EXERCISE DIRECTIONS
Below is a block of entries; repeat exactly the lines starting at the line that contains "Sociology, University of Chicago, 1949." and ending at the line that contains "Malinowski, Bronislaw, Supplement", both included.

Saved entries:
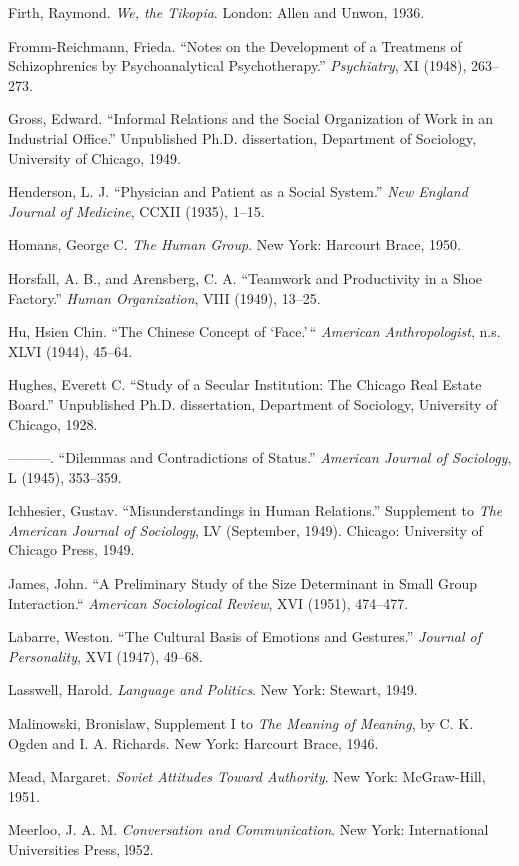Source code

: \documentclass[twoside,symmetric,nobib,justified]{tufte-book}
\begin{document}
\begin{hangparas}{.25in}{1}
Firth, Raymond. \emph{We, the Tikopia}. London: Allen and Unwon, 1936.

Fromm-Reichmann, Frieda. ``Notes on the Development of a Treatmens of
Schizophrenics by Psychoanalytical Psychotherapy.'' \emph{Psychiatry},
XI (1948), 263--273.

Gross, Edward. ``Informal Relations and the Social Organization of Work
in an Industrial Office.'' Unpublished Ph.D. dissertation, Department of
Sociology, University of Chicago, 1949.

Henderson, L. J. ``Physician and Patient as a Social System.'' \emph{New
England Journal of Medicine}, CCXII (1935), 1--15.

Homans, George C. \emph{The Human Group}. New York: Harcourt Brace,
1950.

Horsfall, A. B., and Arensberg, C. A. ``Teamwork and Productivity in a
Shoe Factory.'' \emph{Human Organization}, VIII (1949), 13--25.

Hu, Hsien Chin. ``The Chinese Concept of `Face.'\,`` \emph{American
Anthropologist}, n.s. XLVI (1944), 45--64.

Hughes, Everett C. ``Study of a Secular Institution: The Chicago Real
Estate Board.'' Unpublished Ph.D. dissertation, Department of Sociology,
University of Chicago, 1928.

---------. ``Dilemmas and Contradictions of Status.'' \emph{American
Journal of Sociology}, L (1945), 353--359.

Ichhesier, Gustav. ``Misunderstandings in Human Relations.'' Supplement
to \emph{The American Journal of Sociology}, LV (September, 1949).
Chicago: University of Chicago Press, 1949.

James, John. ``A Preliminary Study of the Size Determinant in Small
Group Interaction.`` \emph{American Sociological Review}, XVI (1951),
474--477.

Labarre, Weston. ``The Cultural Basis of Emotions and Gestures.''
\emph{Journal of Personality}, XVI (1947), 49--68.

Lasswell, Harold. \emph{Language and Politics}. New York: Stewart, 1949.

Malinowski, Bronislaw, Supplement I to \emph{The Meaning of Meaning}, by
C. K. Ogden and I. A. Richards. New York: Harcourt Brace, 1946.

Mead, Margaret. \emph{Soviet Attitudes Toward Authority}. New York:
McGraw-Hill, 1951.

Meerloo, J. A. M. \emph{Conversation and Communication}. New York:
International Universities Press, l952.


\end{hangparas}
\end{document}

EXERCISE RESULT
Sociology, University of Chicago, 1949.

Henderson, L. J. ``Physician and Patient as a Social System.'' \emph{New
England Journal of Medicine}, CCXII (1935), 1--15.

Homans, George C. \emph{The Human Group}. New York: Harcourt Brace,
1950.

Horsfall, A. B., and Arensberg, C. A. ``Teamwork and Productivity in a
Shoe Factory.'' \emph{Human Organization}, VIII (1949), 13--25.

Hu, Hsien Chin. ``The Chinese Concept of `Face.'\,`` \emph{American
Anthropologist}, n.s. XLVI (1944), 45--64.

Hughes, Everett C. ``Study of a Secular Institution: The Chicago Real
Estate Board.'' Unpublished Ph.D. dissertation, Department of Sociology,
University of Chicago, 1928.

---------. ``Dilemmas and Contradictions of Status.'' \emph{American
Journal of Sociology}, L (1945), 353--359.

Ichhesier, Gustav. ``Misunderstandings in Human Relations.'' Supplement
to \emph{The American Journal of Sociology}, LV (September, 1949).
Chicago: University of Chicago Press, 1949.

James, John. ``A Preliminary Study of the Size Determinant in Small
Group Interaction.`` \emph{American Sociological Review}, XVI (1951),
474--477.

Labarre, Weston. ``The Cultural Basis of Emotions and Gestures.''
\emph{Journal of Personality}, XVI (1947), 49--68.

Lasswell, Harold. \emph{Language and Politics}. New York: Stewart, 1949.

Malinowski, Bronislaw, Supplement I to \emph{The Meaning of Meaning}, by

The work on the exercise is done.